━━━ EXCERPTED RECORDS ━━━

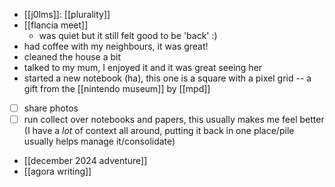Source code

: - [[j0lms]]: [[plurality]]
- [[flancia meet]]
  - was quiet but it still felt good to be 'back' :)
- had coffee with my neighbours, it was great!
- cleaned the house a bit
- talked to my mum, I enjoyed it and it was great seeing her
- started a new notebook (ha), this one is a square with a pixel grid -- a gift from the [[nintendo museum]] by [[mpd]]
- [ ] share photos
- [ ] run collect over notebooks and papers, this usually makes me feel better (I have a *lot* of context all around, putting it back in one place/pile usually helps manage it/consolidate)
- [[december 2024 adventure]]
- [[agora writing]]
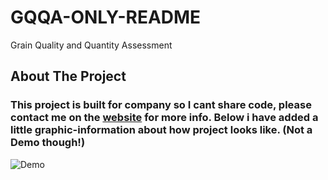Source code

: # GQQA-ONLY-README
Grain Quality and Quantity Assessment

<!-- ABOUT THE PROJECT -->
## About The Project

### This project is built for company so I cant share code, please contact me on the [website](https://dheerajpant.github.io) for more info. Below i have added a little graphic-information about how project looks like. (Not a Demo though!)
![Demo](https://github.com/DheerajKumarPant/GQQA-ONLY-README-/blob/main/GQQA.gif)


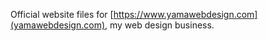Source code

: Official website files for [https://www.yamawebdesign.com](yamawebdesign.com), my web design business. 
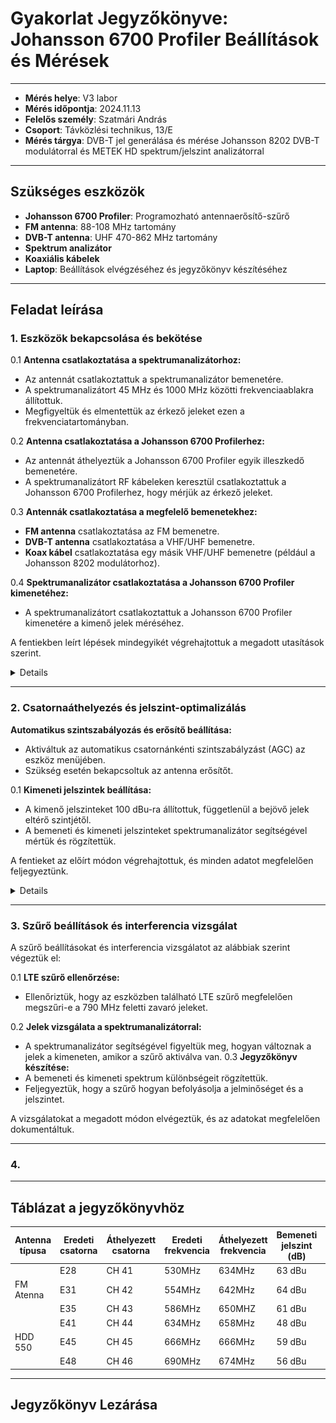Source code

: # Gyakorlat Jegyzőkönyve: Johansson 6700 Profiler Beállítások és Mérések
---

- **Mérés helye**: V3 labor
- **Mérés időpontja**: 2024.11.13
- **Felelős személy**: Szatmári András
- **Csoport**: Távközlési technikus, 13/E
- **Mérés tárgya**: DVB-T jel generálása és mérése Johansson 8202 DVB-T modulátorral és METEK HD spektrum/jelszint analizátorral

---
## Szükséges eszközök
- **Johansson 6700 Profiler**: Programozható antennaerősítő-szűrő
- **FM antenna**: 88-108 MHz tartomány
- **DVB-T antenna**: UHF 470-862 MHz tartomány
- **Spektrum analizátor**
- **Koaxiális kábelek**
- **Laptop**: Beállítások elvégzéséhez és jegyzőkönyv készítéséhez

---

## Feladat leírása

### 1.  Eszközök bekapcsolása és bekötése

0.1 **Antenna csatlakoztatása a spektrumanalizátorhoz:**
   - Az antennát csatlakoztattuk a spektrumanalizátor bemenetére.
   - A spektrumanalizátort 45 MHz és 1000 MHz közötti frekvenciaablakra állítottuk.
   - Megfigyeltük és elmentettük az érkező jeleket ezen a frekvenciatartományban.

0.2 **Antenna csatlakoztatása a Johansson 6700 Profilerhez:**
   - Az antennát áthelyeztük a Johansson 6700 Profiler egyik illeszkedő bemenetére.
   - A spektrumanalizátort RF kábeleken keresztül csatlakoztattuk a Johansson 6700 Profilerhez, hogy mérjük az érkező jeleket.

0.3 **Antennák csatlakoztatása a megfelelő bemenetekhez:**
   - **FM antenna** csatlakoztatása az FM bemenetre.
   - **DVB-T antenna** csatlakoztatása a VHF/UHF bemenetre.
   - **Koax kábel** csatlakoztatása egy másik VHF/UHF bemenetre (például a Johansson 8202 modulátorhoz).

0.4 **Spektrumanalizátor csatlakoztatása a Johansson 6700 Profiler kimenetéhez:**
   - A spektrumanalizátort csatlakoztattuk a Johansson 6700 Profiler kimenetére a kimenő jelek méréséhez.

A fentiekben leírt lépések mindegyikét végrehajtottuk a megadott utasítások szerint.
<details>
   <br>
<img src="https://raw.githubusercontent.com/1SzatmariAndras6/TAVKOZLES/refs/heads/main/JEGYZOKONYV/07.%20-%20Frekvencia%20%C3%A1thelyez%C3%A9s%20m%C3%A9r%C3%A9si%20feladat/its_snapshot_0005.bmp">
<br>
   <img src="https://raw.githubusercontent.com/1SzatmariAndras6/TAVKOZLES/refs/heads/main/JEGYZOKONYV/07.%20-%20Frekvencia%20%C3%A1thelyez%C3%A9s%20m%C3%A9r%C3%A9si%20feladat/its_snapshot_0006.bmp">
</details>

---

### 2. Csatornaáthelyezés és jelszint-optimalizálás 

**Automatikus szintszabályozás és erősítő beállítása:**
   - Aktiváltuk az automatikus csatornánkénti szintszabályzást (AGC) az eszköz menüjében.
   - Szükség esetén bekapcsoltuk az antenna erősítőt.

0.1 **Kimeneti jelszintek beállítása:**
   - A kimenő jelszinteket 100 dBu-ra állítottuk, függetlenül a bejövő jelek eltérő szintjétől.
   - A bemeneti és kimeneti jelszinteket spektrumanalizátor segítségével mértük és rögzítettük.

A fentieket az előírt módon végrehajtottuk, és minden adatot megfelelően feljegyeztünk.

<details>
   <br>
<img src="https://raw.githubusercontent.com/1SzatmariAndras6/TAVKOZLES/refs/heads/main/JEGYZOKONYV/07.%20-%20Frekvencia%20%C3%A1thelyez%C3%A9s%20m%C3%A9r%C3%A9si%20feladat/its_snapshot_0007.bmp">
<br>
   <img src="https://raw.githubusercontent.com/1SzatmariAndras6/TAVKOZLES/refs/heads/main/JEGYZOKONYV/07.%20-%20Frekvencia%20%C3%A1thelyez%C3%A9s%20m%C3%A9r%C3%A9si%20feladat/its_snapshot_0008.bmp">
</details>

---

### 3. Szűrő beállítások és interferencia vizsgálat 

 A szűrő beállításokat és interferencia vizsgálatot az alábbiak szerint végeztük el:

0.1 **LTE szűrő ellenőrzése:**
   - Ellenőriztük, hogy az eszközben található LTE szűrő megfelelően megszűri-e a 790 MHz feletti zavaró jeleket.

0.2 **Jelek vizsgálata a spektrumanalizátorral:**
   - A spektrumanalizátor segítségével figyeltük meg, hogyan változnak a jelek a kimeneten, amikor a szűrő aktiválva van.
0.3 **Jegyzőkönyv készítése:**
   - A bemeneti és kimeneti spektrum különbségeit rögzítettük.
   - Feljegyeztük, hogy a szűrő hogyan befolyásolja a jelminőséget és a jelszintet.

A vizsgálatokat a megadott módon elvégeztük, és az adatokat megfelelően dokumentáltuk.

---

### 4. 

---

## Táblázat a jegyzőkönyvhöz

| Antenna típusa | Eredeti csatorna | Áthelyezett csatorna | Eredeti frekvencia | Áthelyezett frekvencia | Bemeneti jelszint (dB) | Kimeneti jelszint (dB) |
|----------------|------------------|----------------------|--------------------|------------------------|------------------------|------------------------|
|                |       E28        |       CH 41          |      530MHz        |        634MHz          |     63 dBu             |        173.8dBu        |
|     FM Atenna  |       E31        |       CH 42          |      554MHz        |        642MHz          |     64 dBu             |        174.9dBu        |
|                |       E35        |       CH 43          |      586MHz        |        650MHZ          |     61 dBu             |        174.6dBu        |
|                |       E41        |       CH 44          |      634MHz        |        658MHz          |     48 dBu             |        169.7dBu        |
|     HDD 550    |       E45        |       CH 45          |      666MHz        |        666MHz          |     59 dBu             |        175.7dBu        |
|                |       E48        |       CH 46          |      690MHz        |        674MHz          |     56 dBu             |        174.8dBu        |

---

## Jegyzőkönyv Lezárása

━━━

*WHAT TO WORK ON:* Which lines of the data hold the string "csatlakoztattuk"? Return each of them.

*SOLUTION TO THIS TASK:*
   - Az antennát csatlakoztattuk a spektrumanalizátor bemenetére.
   - A spektrumanalizátort RF kábeleken keresztül csatlakoztattuk a Johansson 6700 Profilerhez, hogy mérjük az érkező jeleket.
   - A spektrumanalizátort csatlakoztattuk a Johansson 6700 Profiler kimenetére a kimenő jelek méréséhez.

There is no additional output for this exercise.